Lord Lawson, left, is urging chancellor George Osborne to use his first purely Tory Budget to cut the top rate of income tax
Lord Lawson, left, is urging chancellor George Osborne to use his first purely Tory Budget to cut the top rate of income tax

Former Conservative chancellor Lord Lawson on Wednesday night urged George Osborne to cut the top income tax rate to 40p in next month’s Budget, amid signs the Treasury is considering such a move.

Mr Osborne plans to use his Budget — his first as chancellor of a purely Tory government — to make radical shifts towards what David Cameron has called a “lower tax, lower welfare” economy.

The chancellor has indicated in Treasury meetings that he might cut the 45p tax rate on earnings above £150,000, fulfilling a goal that the Liberal Democrats blocked him achieving in the coalition.

Lord Lawson, a confidant of the chancellor, told the Financial Times: “I would strongly support this: It would significantly enhance the attractiveness of the UK as a place to do business, at no cost in terms of lost revenue.

“That was the experience when I brought the top rate down to 40 per cent in 1988 and it is even more relevant today.”

Mr Osborne knows the move would carry a political risk, since Labour would accuse him of cutting taxes on the wealthiest while cutting £12bn in tax credits and other benefits paid to the poor.

But the chancellor would be cheered by Conservative MPs and the move would be welcomed in the City of London, where banks have complained that his tax and regulatory regime has become too onerous.

With a majority of 12, Mr Osborne knows that there is unlikely to be a better time to cut the top rate of tax. Labour increased the rate from 40p to 50p in 2009 after the financial crash: Mr Osborne cut it to 45p in his 2012 Budget.

He could present the cut, which would cost about £900m according to the Treasury’s “ready reckoner”, as part of a package of measures that would bear heavily on the rich.

The Conservatives have promised to cut pension tax relief on the highest earners, while Mr Osborne is also expected to announce a £5bn crackdown on tax avoidance.

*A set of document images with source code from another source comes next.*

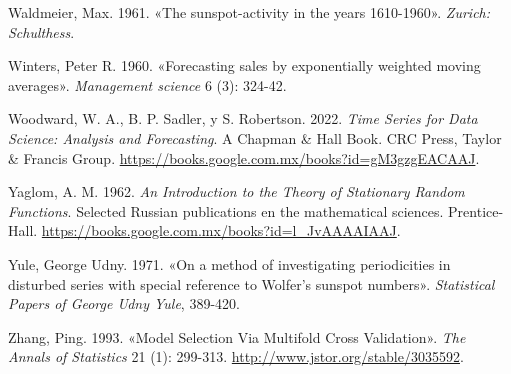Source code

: \documentclass[
  us-letterpaper,
]{scrreprt}
\newlength{\cslhangindent}
\newenvironment{CSLReferences}[2] %
 {\begin{list}{}{%
  \setlength{\itemindent}{0pt}
  \setlength{\leftmargin}{0pt}
  \setlength{\parsep}{0pt}
  \ifodd #1
   \setlength{\leftmargin}{\cslhangindent}
   \setlength{\itemindent}{-1\cslhangindent}
  \fi
  \setlength{\itemsep}{#2\baselineskip}}}
 {\end{list}}
\theoremstyle{plain}
\theoremstyle{definition}
\theoremstyle{plain}
\theoremstyle{definition}
\theoremstyle{remark}
\begin{document}
\begin{CSLReferences}{1}{0}
Waldmeier, Max. 1961. {«The sunspot-activity in the years 1610-1960»}.
\emph{Zurich: Schulthess}.

Winters, Peter R. 1960. {«Forecasting sales by exponentially weighted
moving averages»}. \emph{Management science} 6 (3): 324-42.

Woodward, W. A., B. P. Sadler, y S. Robertson. 2022. \emph{Time Series
for Data Science: Analysis and Forecasting}. A Chapman \& Hall Book. CRC
Press, Taylor \& Francis Group.
\url{https://books.google.com.mx/books?id=gM3gzgEACAAJ}.

Yaglom, A. M. 1962. \emph{An Introduction to the Theory of Stationary
Random Functions}. Selected Russian publications en the mathematical
sciences. Prentice-Hall.
\url{https://books.google.com.mx/books?id=l_JvAAAAIAAJ}.

Yule, George Udny. 1971. {«On a method of investigating periodicities in
disturbed series with special reference to Wolfer's sunspot numbers»}.
\emph{Statistical Papers of George Udny Yule}, 389-420.

Zhang, Ping. 1993. {«Model Selection Via Multifold Cross Validation»}.
\emph{The Annals of Statistics} 21 (1): 299-313.
\url{http://www.jstor.org/stable/3035592}.

\end{CSLReferences}
\end{document}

He will also use the Budget to raise the income tax threshold for those on low earnings and to make progress towards a £50,000 starting rate for the current 40p rate.

The Treasury declined to comment on “Budget speculation” but Mr Osborne and his team plan to use the occasion to show what a “true Conservative Budget” will look like.

The chancellor was careful before the election not to exclude a cut in the top rate of tax to 40 per cent, saying only it was not part of his “plan”.

Curbs on pension tax relief for top earners could potentially raise significantly more than the £1bn needed to fund the Tory’s manifesto pledge to create a £1m inheritance tax threshold.

Economists said it was unclear whether even more drastic cuts to top earners’ pension tax relief could also cover the cost of reducing the top tax rate to 40p.

The cost of pension relief for top earners runs into billion of pounds. A 2013 analysis by Pensions Policy Institute, a think-tank, said a fifth of all pension net tax relief went to people earning more than £150,000 but subsequent cuts in the annual allowance may have lowered that proportion. Gross pension tax relief in 2013-14 was estimated at £34.3bn but the net cost was £22bn after taking account of tax received on pensions being paid.

But the Treasury would be unlikely to be able to abolish all pension relief for top earners. Its withdrawal would have to be phased in to avoid creating a cliff edge with an extremely high marginal rate at £150,000.

Before the election, the Conservatives announced plans to raise £1.4bn by cutting the annual allowance, the amount that can attract income tax relief in any year, from £40,000 to £10,000 once income reaches £210,000. The extra revenue raised if the Treasury decided to cut the annual allowance to zero would be likely to be substantial but would depend on the distribution of incomes and pension contributions above £150,000.

HM Revenue & Customs estimates suggest that there were 313,000 additional rate taxpayers in 2014-15 — roughly the top 1 per cent of all taxpayers. They earned an estimated 12.5 per cent of all reported income and were expected to pay 27.3 per cent of all income tax revenue.

When former Labour chancellor Alistair Darling announced plans to introduce a 50p income tax rate for those with incomes above £150,000 from 2010-11, it was originally estimated to increase tax revenues by £2.7 billion a year. But Mr Osborne commissioned HMRC to analyse the 2010-11 tax returns to assess how much extra tax had actually been raised. It estimated that the 50p rate brought in £1bn more than the 40p rate. Cutting the rate back to 45p was estimated to cost £100m, suggesting that reducing it to 40p would cost at least £900m.

Stuart Adam of the Institute for Fiscal Studies think-tank said cuts in pension tax relief would not lead to a permanent rise in revenues and restricting relief for those earning more than £150,000 lacked an underlying justification.

The estimates of the cost of reducing the top tax rate are subject to large margins of errors. There is also uncertainty about the revenue raising potential of more curbs on pension tax relief, as the amount it would raise in the long run will depend on how people respond.

The article has been amended to correct the estimated cost of reducing the top tax rate to 40 per cent.